My kids are driving me to drink.

Why do sleepers and creepers have ten thousand tiny snaps? Seriously, what the fuck is up with that? Note to clothing manufacturers - I have two words for you: giant zipper. From toe to neck. Do you have any idea how hard it is to dress a wiggling baby who refuses to lie still for ten seconds so you can fasten a dozen tiny snaps around her legs? How about two wiggly babies? It’s just ridiculous. Come on! We have individually wrapped hot dogs, pay at the pump, TIVO, and nail polish remover in a tiny jar with a sponge you just dip your fingers into. Yet, NOBODY has figured out yet that wiggly babies need zippers instead of a dozen tiny snaps? I’m disappointed to be an American!!

Papa Murphy’s Take-and-Bake pizza is the fucking bomb, dude! Good thing I’m on Weight Watchers and painfully aware of every bite I put in my mouth, or I’d have a Papa Murphy’s Growing-and-Growing Ass.

Did I mention my kids are driving me to drink?

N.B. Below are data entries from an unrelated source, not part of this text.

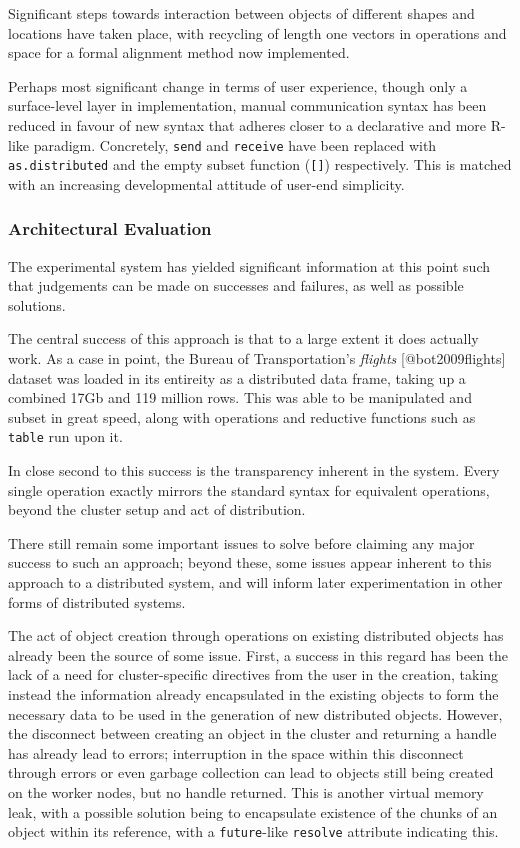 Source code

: Significant steps towards interaction between objects of different
shapes and locations have taken place, with recycling of length one
vectors in operations and space for a formal alignment method now
implemented.

Perhaps most significant change in terms of user experience, though only
a surface-level layer in implementation, manual communication syntax has
been reduced in favour of new syntax that adheres closer to a
declarative and more R-like paradigm. Concretely, \texttt{send} and
\texttt{receive} have been replaced with \texttt{as.distributed} and the
empty subset function (\texttt{{[}{]}}) respectively. This is matched
with an increasing developmental attitude of user-end simplicity.

\hypertarget{sec:eval}{%
\subsubsection{Architectural Evaluation}\label{sec:eval}}

The experimental system has yielded significant information at this
point such that judgements can be made on successes and failures, as
well as possible solutions.

The central success of this approach is that to a large extent it does
actually work. As a case in point, the Bureau of Transportation's
\emph{flights} {[}@bot2009flights{]} dataset was loaded in its entireity
as a distributed data frame, taking up a combined 17Gb and 119 million
rows. This was able to be manipulated and subset in great speed, along
with operations and reductive functions such as \texttt{table} run upon
it.

In close second to this success is the transparency inherent in the
system. Every single operation exactly mirrors the standard \R syntax for
equivalent operations, beyond the cluster setup and act of distribution.

There still remain some important issues to solve before claiming any
major success to such an approach; beyond these, some issues appear
inherent to this approach to a distributed system, and will inform later
experimentation in other forms of distributed systems.

The act of object creation through operations on existing distributed
objects has already been the source of some issue. First, a success in
this regard has been the lack of a need for cluster-specific directives
from the user in the creation, taking instead the information already
encapsulated in the existing objects to form the necessary data to be
used in the generation of new distributed objects. However, the
disconnect between creating an object in the cluster and returning a
handle has already lead to errors; interruption in the space within this
disconnect through errors or even garbage collection can lead to objects
still being created on the worker nodes, but no handle returned. This is
another virtual memory leak, with a possible solution being to
encapsulate existence of the chunks of an object within its reference,
with a \texttt{future}-like \texttt{resolve} attribute indicating this.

I’m so sick of doing that weird stepping dance, where you’re trying to navigate your way across the room, but you have to keep picking your feet up and leaping from side to side because there are Legos and Little People everywhere. My hell!!

It’s 9:02 p.m. I think I know four little monkeys who are about to ship off to dreamland. Thank God!